(Records from a collection)
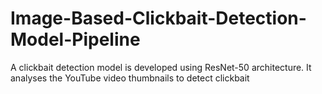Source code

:# Image-Based-Clickbait-Detection-Model-Pipeline
A clickbait detection model is developed using ResNet-50 architecture. It analyses the YouTube video thumbnails to detect clickbait
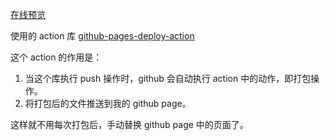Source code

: [在线预览](https://woai3c.github.io/github-actions-demo)

使用的 action 库 [github-pages-deploy-action](https://github.com/JamesIves/github-pages-deploy-action)

这个 action 的作用是：
1. 当这个库执行 push 操作时，github 会自动执行 action 中的动作，即打包操作。
2. 将打包后的文件推送到我的 github page。

这样就不用每次打包后，手动替换 github page 中的页面了。


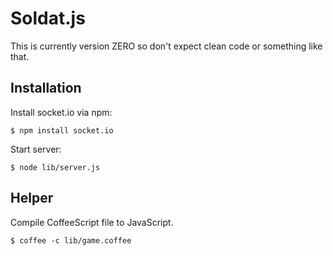 # Soldat.js

This is currently version ZERO so don't expect clean code or something like that.

## Installation

Install socket.io via npm:

    $ npm install socket.io

Start server:

    $ node lib/server.js

## Helper

Compile CoffeeScript file to JavaScript.

    $ coffee -c lib/game.coffee

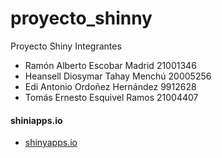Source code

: # proyecto_shinny
Proyecto Shiny
Integrantes
* Ramón Alberto Escobar Madrid 21001346
* Heansell Diosymar Tahay Menchú 20005256
* Edi Antonio Ordoñez Hernández 9912628
* Tomás Ernesto Esquivel Ramos 21004407

#### **shiniapps.io** 

* [shinyapps.io](https://estuardozapeta.shinyapps.io/Fase2/)
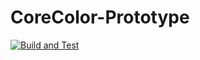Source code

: # CoreColor-Prototype

[![Build and Test](https://github.com/yukonblue/CoreColor-Prototype/actions/workflows/build-n-test.yml/badge.svg)](https://github.com/yukonblue/CoreColor-Prototype/actions/workflows/build-n-test.yml)
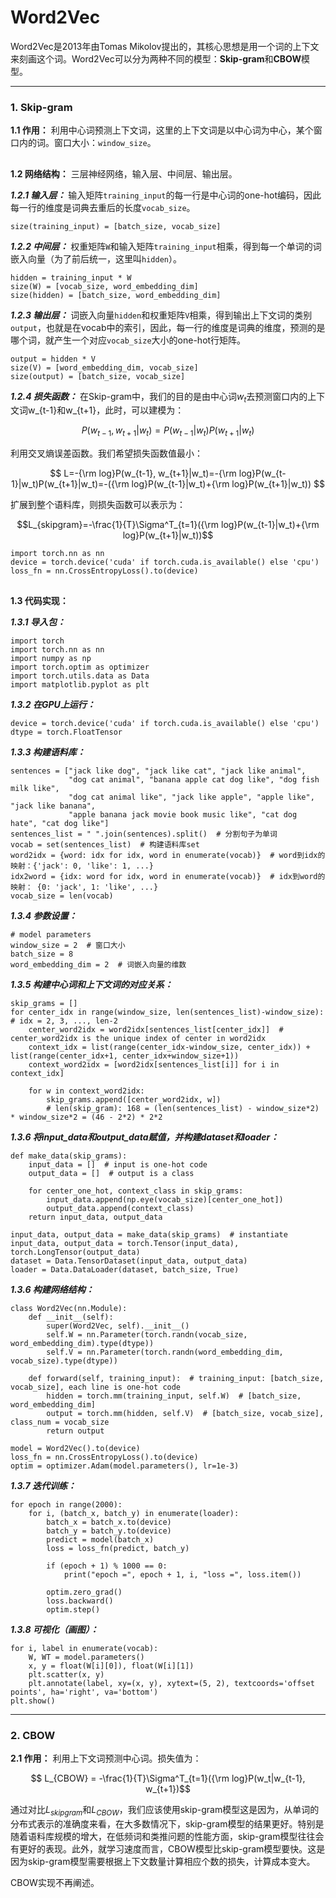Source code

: # Word2Vec

Word2Vec是2013年由Tomas Mikolov提出的，其核心思想是用一个词的上下文来刻画这个词。Word2Vec可以分为两种不同的模型：**Skip-gram**和**CBOW**模型。

---

### 1. Skip-gram

**1.1 作用：** 利用中心词预测上下文词，这里的上下文词是以中心词为中心，某个窗口内的词。窗口大小：`window_size`。

##

**1.2 网络结构：** 三层神经网络，输入层、中间层、输出层。

***1.2.1 输入层：*** 输入矩阵`training_input`的每一行是中心词的one-hot编码，因此每一行的维度是词典去重后的长度`vocab_size`。

	size(training_input) = [batch_size, vocab_size]

***1.2.2 中间层：*** 权重矩阵`W`和输入矩阵`training_input`相乘，得到每一个单词的词嵌入向量（为了前后统一，这里叫`hidden`）。

	hidden = training_input * W
	size(W) = [vocab_size, word_embedding_dim]
	size(hidden) = [batch_size, word_embedding_dim]

***1.2.3 输出层：*** 词嵌入向量`hidden`和权重矩阵`V`相乘，得到输出上下文词的类别`output`，也就是在vocab中的索引，因此，每一行的维度是词典的维度，预测的是哪个词，就产生一个对应`vocab_size`大小的one-hot行矩阵。

	output = hidden * V
	size(V) = [word_embedding_dim, vocab_size]
	size(output) = [batch_size, vocab_size]

***1.2.4 损失函数：*** 在Skip-gram中，我们的目的是由中心词$w_t$去预测窗口内的上下文词w\_{t-1}和w_{t+1}，此时，可以建模为：

$$ P(w_{t-1}, w_{t+1}|w_t) = P(w_{t-1}|w_t)P(w_{t+1}|w_t)$$

利用交叉熵误差函数。我们希望损失函数值最小：

$$ L=-{\rm log}P(w_{t-1}, w_{t+1}|w_t)=-{\rm log}P(w_{t-1}|w_t)P(w_{t+1}|w_t)=-({\rm log}P(w_{t-1}|w_t)+{\rm log}P(w_{t+1}|w_t)) $$

扩展到整个语料库，则损失函数可以表示为：

$$L_{skipgram}=-\frac{1}{T}\Sigma^T_{t=1}({\rm log}P(w_{t-1}|w_t)+{\rm log}P(w_{t+1}|w_t))$$

	import torch.nn as nn
	device = torch.device('cuda' if torch.cuda.is_available() else 'cpu')
	loss_fn = nn.CrossEntropyLoss().to(device)

##

**1.3 代码实现：**

***1.3.1 导入包：***

	import torch
	import torch.nn as nn
	import numpy as np
	import torch.optim as optimizer
	import torch.utils.data as Data
	import matplotlib.pyplot as plt

***1.3.2 在GPU上运行：***

	device = torch.device('cuda' if torch.cuda.is_available() else 'cpu')
	dtype = torch.FloatTensor

***1.3.3 构建语料库：***

	sentences = ["jack like dog", "jack like cat", "jack like animal",
             	 "dog cat animal", "banana apple cat dog like", "dog fish milk like",
             	 "dog cat animal like", "jack like apple", "apple like", "jack like banana",
             	 "apple banana jack movie book music like", "cat dog hate", "cat dog like"]
	sentences_list = " ".join(sentences).split()  # 分割句子为单词
	vocab = set(sentences_list)  # 构建语料库set
	word2idx = {word: idx for idx, word in enumerate(vocab)}  # word到idx的映射：{'jack': 0, 'like': 1, ...}
	idx2word = {idx: word for idx, word in enumerate(vocab)}  # idx到word的映射： {0: 'jack', 1: 'like', ...}
	vocab_size = len(vocab)

***1.3.4 参数设置：***

	# model parameters
	window_size = 2  # 窗口大小
	batch_size = 8
	word_embedding_dim = 2  # 词嵌入向量的维数

***1.3.5 构建中心词和上下文词的对应关系：***

	skip_grams = []
	for center_idx in range(window_size, len(sentences_list)-window_size):  # idx = 2, 3, ..., len-2
    	center_word2idx = word2idx[sentences_list[center_idx]]  # center_word2idx is the unique index of center in word2idx
    	context_idx = list(range(center_idx-window_size, center_idx)) + list(range(center_idx+1, center_idx+window_size+1))
    	context_word2idx = [word2idx[sentences_list[i]] for i in context_idx]

    	for w in context_word2idx:
        	skip_grams.append([center_word2idx, w])
			# len(skip_gram): 168 = (len(sentences_list) - window_size*2) * window_size*2 = (46 - 2*2) * 2*2

***1.3.6 将input_data和output_data赋值，并构建dataset和loader：***

	def make_data(skip_grams):
    	input_data = []  # input is one-hot code
    	output_data = []  # output is a class

    	for center_one_hot, context_class in skip_grams:
        	input_data.append(np.eye(vocab_size)[center_one_hot])
        	output_data.append(context_class)
    	return input_data, output_data

	input_data, output_data = make_data(skip_grams)  # instantiate
	input_data, output_data = torch.Tensor(input_data), torch.LongTensor(output_data)
	dataset = Data.TensorDataset(input_data, output_data)
	loader = Data.DataLoader(dataset, batch_size, True)

***1.3.6 构建网络结构：***

	class Word2Vec(nn.Module):
    	def __init__(self):
        	super(Word2Vec, self).__init__()
        	self.W = nn.Parameter(torch.randn(vocab_size, word_embedding_dim).type(dtype))
        	self.V = nn.Parameter(torch.randn(word_embedding_dim, vocab_size).type(dtype))

    	def forward(self, training_input):  # training_input: [batch_size, vocab_size], each line is one-hot code
        	hidden = torch.mm(training_input, self.W)  # [batch_size, word_embedding_dim]
        	output = torch.mm(hidden, self.V)  # [batch_size, vocab_size], class_num = vocab_size
        	return output

	model = Word2Vec().to(device)
	loss_fn = nn.CrossEntropyLoss().to(device)
	optim = optimizer.Adam(model.parameters(), lr=1e-3)

***1.3.7 迭代训练：***

	for epoch in range(2000):
    	for i, (batch_x, batch_y) in enumerate(loader):
        	batch_x = batch_x.to(device)
        	batch_y = batch_y.to(device)
        	predict = model(batch_x)
        	loss = loss_fn(predict, batch_y)

        	if (epoch + 1) % 1000 == 0:
            	print("epoch =", epoch + 1, i, "loss =", loss.item())

        	optim.zero_grad()
        	loss.backward()
        	optim.step()

***1.3.8 可视化（画图）：***

	for i, label in enumerate(vocab):
    	W, WT = model.parameters()
    	x, y = float(W[i][0]), float(W[i][1])
    	plt.scatter(x, y)
    	plt.annotate(label, xy=(x, y), xytext=(5, 2), textcoords='offset points', ha='right', va='bottom')
	plt.show()

---

### 2. CBOW

**2.1 作用：** 利用上下文词预测中心词。损失值为：

$$ L_{CBOW} = -\frac{1}{T}\Sigma^T_{t=1}({\rm log}P(w_t|w_{t-1}, w_{t+1})$$

通过对比$L_{skipgram}$和$L_{CBOW}$，我们应该使用skip-gram模型这是因为，从单词的分布式表示的准确度来看，在大多数情况下，skip-gram模型的结果更好。特别是随着语料库规模的增大，在低频词和类推问题的性能方面，skip-gram模型往往会有更好的表现。此外，就学习速度而言，CBOW模型比skip-gram模型要快。这是因为skip-gram模型需要根据上下文数量计算相应个数的损失，计算成本变大。

CBOW实现不再阐述。
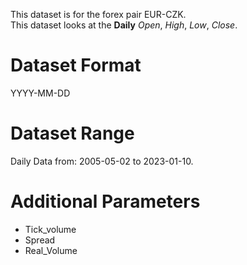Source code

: This dataset is for the forex pair EUR-CZK.    
This dataset looks at the **Daily** _Open_, _High_, _Low_, _Close_.   

# Dataset Format  

YYYY-MM-DD    

# Dataset Range    

Daily Data from: 2005-05-02 to 2023-01-10.    

# Additional Parameters    

* Tick_volume    
* Spread    
* Real_Volume    
 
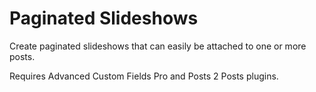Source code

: # Paginated Slideshows
Create paginated slideshows that can easily be attached to one or more posts.

Requires Advanced Custom Fields Pro and Posts 2 Posts plugins.
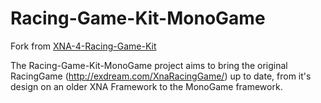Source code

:# Racing-Game-Kit-MonoGame

Fork from [XNA-4-Racing-Game-Kit](https://github.com/Pepsi1x1/XNA-4-Racing-Game-Kit)

The Racing-Game-Kit-MonoGame project aims to bring the original RacingGame (http://exdream.com/XnaRacingGame/) up to date, from it's design on an older XNA Framework to the MonoGame framework.
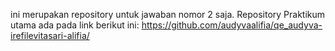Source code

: ini merupakan repository untuk jawaban nomor 2 saja. Repository Praktikum utama ada pada link berikut ini: https://github.com/audyvaalifia/qe_audyva-irefilevitasari-alifia/
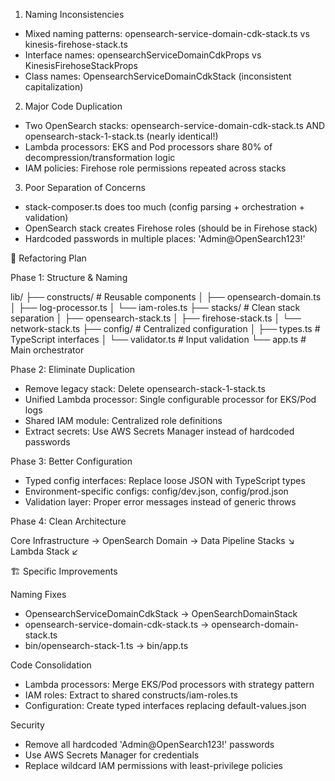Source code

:   1. Naming Inconsistencies

  - Mixed naming patterns: opensearch-service-domain-cdk-stack.ts vs kinesis-firehose-stack.ts
  - Interface names: opensearchServiceDomainCdkProps vs KinesisFirehoseStackProps
  - Class names: OpensearchServiceDomainCdkStack (inconsistent capitalization)

  2. Major Code Duplication

  - Two OpenSearch stacks: opensearch-service-domain-cdk-stack.ts AND opensearch-stack-1-stack.ts (nearly identical!)
  - Lambda processors: EKS and Pod processors share 80% of decompression/transformation logic
  - IAM policies: Firehose role permissions repeated across stacks

  3. Poor Separation of Concerns

  - stack-composer.ts does too much (config parsing + orchestration + validation)
  - OpenSearch stack creates Firehose roles (should be in Firehose stack)
  - Hardcoded passwords in multiple places: 'Admin@OpenSearch123!'

  🎯 Refactoring Plan

  Phase 1: Structure & Naming

  lib/
  ├── constructs/           # Reusable components
  │   ├── opensearch-domain.ts
  │   ├── log-processor.ts
  │   └── iam-roles.ts
  ├── stacks/              # Clean stack separation
  │   ├── opensearch-stack.ts
  │   ├── firehose-stack.ts
  │   └── network-stack.ts
  ├── config/              # Centralized configuration
  │   ├── types.ts         # TypeScript interfaces
  │   └── validator.ts     # Input validation
  └── app.ts               # Main orchestrator

  Phase 2: Eliminate Duplication

  - Remove legacy stack: Delete opensearch-stack-1-stack.ts
  - Unified Lambda processor: Single configurable processor for EKS/Pod logs
  - Shared IAM module: Centralized role definitions
  - Extract secrets: Use AWS Secrets Manager instead of hardcoded passwords

  Phase 3: Better Configuration

  - Typed config interfaces: Replace loose JSON with TypeScript types
  - Environment-specific configs: config/dev.json, config/prod.json
  - Validation layer: Proper error messages instead of generic throws

  Phase 4: Clean Architecture

  Core Infrastructure → OpenSearch Domain → Data Pipeline Stacks
                                          ↘ Lambda Stack ↙

  🏗️ Specific Improvements

  Naming Fixes

  - OpensearchServiceDomainCdkStack → OpenSearchDomainStack
  - opensearch-service-domain-cdk-stack.ts → opensearch-domain-stack.ts
  - bin/opensearch-stack-1.ts → bin/app.ts

  Code Consolidation

  - Lambda processors: Merge EKS/Pod processors with strategy pattern
  - IAM roles: Extract to shared constructs/iam-roles.ts
  - Configuration: Create typed interfaces replacing default-values.json

  Security

  - Remove all hardcoded 'Admin@OpenSearch123!' passwords
  - Use AWS Secrets Manager for credentials
  - Replace wildcard IAM permissions with least-privilege policies

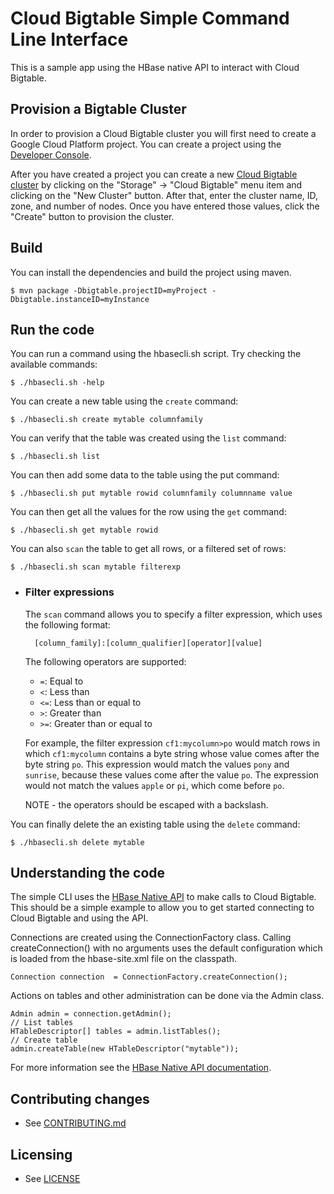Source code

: # Cloud Bigtable Simple Command Line Interface

This is a sample app using the HBase native API to interact with Cloud
Bigtable.

## Provision a Bigtable Cluster

In order to provision a Cloud Bigtable cluster you will first need to create a
Google Cloud Platform project. You can create a project using the [Developer
Console](https://cloud.google.com/console).

After you have created a project you can create a new [Cloud Bigtable cluster](https://cloud.google.com/bigtable/docs/creating-cluster) by
clicking on the "Storage" -> "Cloud Bigtable" menu item and clicking on the
"New Cluster" button.  After that, enter the cluster name, ID, zone, and number
of nodes. Once you have entered those values, click the "Create" button to
provision the cluster.

## Build

You can install the dependencies and build the project using maven.

    $ mvn package -Dbigtable.projectID=myProject -Dbigtable.instanceID=myInstance

## Run the code

You can run a command using the hbasecli.sh script. Try checking the available commands:

    $ ./hbasecli.sh -help

You can create a new table using the `create` command:

    $ ./hbasecli.sh create mytable columnfamily

You can verify that the table was created using the `list` command:

    $ ./hbasecli.sh list

You can then add some data to the table using the put command:

    $ ./hbasecli.sh put mytable rowid columnfamily columnname value

You can then get all the values for the row using the `get` command:

    $ ./hbasecli.sh get mytable rowid

You can also `scan` the table to get all rows, or a filtered set of rows:

    $ ./hbasecli.sh scan mytable filterexp

- ### Filter expressions

    The `scan` command allows you to specify a filter expression, which uses the
    following format:

        [column_family]:[column_qualifier][operator][value]

    The following operators are supported:

    * `=`: Equal to
    * `<`: Less than
    * `<=`: Less than or equal to
    * `>`: Greater than
    * `>=`: Greater than or equal to

    For example, the filter expression `cf1:mycolumn>po` would match rows in which
    `cf1:mycolumn` contains a byte string whose value comes after the byte string
    `po`. This expression would match the values `pony` and `sunrise`, because these
    values come after the value `po`. The expression would not match the values
    `apple` or `pi`, which come before `po`.

    NOTE - the operators should be escaped with a backslash.

You can finally delete the an existing table using the `delete` command:

    $ ./hbasecli.sh delete mytable

## Understanding the code

The simple CLI uses the [HBase Native API](http://hbase.apache.org/book.html#hbase_apis)
to make calls to Cloud Bigtable. This should be a simple example to allow you to
get started connecting to Cloud Bigtable and using the API.

Connections are created using the ConnectionFactory class. Calling createConnection()
with no arguments uses the default configuration which is loaded from the hbase-site.xml
file on the classpath.

    Connection connection  = ConnectionFactory.createConnection();

Actions on tables and other administration can be done via the Admin class.

    Admin admin = connection.getAdmin();
    // List tables
    HTableDescriptor[] tables = admin.listTables();
    // Create table
    admin.createTable(new HTableDescriptor("mytable"));

For more information see the [HBase Native API documentation](https://hbase.apache.org/apidocs/).

## Contributing changes

* See [CONTRIBUTING.md](../../CONTRIBUTING.md)

## Licensing

* See [LICENSE](../../LICENSE)
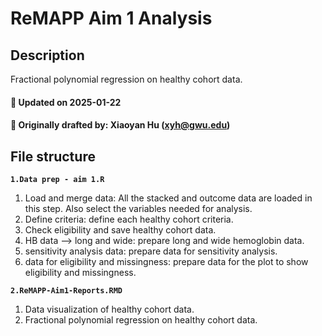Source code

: # ReMAPP Aim 1 Analysis

## Description

Fractional polynomial regression on healthy cohort data.

#### :pushpin: Updated on 2025-01-22
#### :pushpin: Originally drafted by: Xiaoyan Hu (xyh@gwu.edu)

## File structure

**`1.Data prep - aim 1.R`** 
1. Load and merge data: All the stacked and outcome data are loaded in this step. Also select the variables needed for analysis.
2. Define criteria: define each healthy cohort criteria.
3. Check eligibility and save healthy cohort data.
4. HB data --> long and wide: prepare long and wide hemoglobin data.
5. sensitivity analysis data: prepare data for sensitivity analysis. 
6. data for eligibility and missingness: prepare data for the plot to show eligibility and missingness.

**`2.ReMAPP-Aim1-Reports.RMD`** 
1. Data visualization of healthy cohort data.
2. Fractional polynomial regression on healthy cohort data.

- Assigned task: Repeat the exact lines from the first line of the data through the line containing "Compile CoffeeScript file to JavaScript.". Nothing else, no pictures.

- Solution to this exercise:
Source code

:# Image-Based-Clickbait-Detection-Model-Pipeline
A clickbait detection model is developed using ResNet-50 architecture. It analyses the YouTube video thumbnails to detect clickbait
Source code

: [在线预览](https://woai3c.github.io/github-actions-demo)

使用的 action 库 [github-pages-deploy-action](https://github.com/JamesIves/github-pages-deploy-action)

这个 action 的作用是：
1. 当这个库执行 push 操作时，github 会自动执行 action 中的动作，即打包操作。
2. 将打包后的文件推送到我的 github page。

这样就不用每次打包后，手动替换 github page 中的页面了。


 # Soldat.js

This is currently version ZERO so don't expect clean code or something like that.

## Installation

Install socket.io via npm:

    $ npm install socket.io

Start server:

    $ node lib/server.js

## Helper

Compile CoffeeScript file to JavaScript.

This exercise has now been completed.